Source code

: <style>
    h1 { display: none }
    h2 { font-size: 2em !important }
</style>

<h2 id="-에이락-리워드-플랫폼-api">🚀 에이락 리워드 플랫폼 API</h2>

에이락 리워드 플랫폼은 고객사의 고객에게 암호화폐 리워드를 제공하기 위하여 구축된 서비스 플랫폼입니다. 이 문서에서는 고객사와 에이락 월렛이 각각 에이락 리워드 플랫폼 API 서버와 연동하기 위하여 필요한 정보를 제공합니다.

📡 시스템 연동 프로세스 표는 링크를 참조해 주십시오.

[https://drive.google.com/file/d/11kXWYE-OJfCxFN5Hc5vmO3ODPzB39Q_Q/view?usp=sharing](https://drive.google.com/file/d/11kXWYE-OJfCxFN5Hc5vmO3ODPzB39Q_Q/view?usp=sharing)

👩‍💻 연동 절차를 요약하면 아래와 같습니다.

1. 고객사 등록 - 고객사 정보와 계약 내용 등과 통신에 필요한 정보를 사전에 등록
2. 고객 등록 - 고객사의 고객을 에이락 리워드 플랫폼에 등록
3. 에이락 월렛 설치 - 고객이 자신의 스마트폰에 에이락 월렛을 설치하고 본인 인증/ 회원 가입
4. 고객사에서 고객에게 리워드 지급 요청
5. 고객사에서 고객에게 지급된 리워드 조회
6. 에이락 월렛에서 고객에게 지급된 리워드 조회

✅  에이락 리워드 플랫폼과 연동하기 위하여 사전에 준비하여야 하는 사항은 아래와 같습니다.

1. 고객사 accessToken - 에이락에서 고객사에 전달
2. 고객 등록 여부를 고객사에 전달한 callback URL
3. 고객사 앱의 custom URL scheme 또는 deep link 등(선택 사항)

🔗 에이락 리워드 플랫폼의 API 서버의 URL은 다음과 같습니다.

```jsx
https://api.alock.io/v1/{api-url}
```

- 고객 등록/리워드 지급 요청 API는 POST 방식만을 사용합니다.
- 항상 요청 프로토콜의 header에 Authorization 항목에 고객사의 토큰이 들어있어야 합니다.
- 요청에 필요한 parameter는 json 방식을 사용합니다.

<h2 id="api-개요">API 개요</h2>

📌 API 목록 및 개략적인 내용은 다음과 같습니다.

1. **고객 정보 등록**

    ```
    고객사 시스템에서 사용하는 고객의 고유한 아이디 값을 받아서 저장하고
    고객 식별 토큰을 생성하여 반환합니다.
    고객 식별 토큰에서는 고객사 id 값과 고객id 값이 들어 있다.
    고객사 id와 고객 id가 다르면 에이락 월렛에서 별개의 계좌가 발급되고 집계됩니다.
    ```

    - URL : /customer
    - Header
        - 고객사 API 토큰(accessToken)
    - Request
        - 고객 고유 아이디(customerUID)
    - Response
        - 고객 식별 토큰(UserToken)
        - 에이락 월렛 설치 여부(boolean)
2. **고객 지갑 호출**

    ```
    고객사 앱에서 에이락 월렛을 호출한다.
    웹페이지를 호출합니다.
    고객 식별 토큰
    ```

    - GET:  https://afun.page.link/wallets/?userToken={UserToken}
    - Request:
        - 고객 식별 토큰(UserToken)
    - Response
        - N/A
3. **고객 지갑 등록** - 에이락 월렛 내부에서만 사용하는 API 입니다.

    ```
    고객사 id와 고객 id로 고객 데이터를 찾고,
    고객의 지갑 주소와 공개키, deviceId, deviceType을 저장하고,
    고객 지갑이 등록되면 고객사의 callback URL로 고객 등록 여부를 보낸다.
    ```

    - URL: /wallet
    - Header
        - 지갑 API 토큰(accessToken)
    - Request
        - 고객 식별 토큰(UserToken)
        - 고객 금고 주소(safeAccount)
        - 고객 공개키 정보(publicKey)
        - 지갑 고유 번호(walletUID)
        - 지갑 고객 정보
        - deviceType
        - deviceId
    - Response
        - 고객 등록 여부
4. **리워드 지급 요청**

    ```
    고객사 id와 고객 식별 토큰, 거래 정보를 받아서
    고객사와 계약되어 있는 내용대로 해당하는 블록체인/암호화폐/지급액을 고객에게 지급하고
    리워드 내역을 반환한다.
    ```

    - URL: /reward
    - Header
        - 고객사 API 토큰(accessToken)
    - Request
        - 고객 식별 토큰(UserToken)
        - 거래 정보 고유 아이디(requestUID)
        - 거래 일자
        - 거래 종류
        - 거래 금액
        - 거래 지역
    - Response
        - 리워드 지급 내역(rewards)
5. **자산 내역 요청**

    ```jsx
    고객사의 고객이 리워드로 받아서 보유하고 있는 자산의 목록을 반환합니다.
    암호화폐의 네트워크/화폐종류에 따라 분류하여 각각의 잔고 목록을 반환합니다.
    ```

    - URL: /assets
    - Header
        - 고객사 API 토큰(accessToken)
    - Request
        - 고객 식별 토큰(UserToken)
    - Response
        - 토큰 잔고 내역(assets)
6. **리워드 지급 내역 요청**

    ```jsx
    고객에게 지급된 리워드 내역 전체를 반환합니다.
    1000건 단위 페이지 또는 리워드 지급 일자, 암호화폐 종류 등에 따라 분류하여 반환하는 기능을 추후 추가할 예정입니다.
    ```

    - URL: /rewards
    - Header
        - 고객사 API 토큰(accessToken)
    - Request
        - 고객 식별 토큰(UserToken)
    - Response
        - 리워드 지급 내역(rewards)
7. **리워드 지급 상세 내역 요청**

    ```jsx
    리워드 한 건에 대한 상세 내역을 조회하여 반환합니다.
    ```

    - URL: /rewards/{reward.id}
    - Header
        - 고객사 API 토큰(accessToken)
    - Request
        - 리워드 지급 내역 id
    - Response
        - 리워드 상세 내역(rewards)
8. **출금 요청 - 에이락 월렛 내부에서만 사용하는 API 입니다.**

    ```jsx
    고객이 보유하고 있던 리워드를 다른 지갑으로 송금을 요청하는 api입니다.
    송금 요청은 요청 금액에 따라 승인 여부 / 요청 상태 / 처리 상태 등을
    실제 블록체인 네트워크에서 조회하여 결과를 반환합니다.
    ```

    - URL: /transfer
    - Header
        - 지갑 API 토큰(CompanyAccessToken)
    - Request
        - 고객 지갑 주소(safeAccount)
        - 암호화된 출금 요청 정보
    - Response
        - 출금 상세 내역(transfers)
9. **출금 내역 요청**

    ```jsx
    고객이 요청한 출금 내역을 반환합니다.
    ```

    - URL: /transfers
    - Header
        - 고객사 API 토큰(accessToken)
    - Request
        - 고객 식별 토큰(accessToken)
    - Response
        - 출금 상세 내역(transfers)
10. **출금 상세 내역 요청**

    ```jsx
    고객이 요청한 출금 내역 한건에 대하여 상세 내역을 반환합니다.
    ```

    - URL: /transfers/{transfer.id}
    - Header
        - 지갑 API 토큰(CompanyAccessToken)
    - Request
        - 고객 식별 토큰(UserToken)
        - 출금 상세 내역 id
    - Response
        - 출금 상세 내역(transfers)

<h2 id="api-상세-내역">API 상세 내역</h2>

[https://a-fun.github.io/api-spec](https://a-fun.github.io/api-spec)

━━━━━━━━━━

* To do: Say how many lines in the listing above include "사용합니다". Give nothing but the number.

* Exercise answer: 2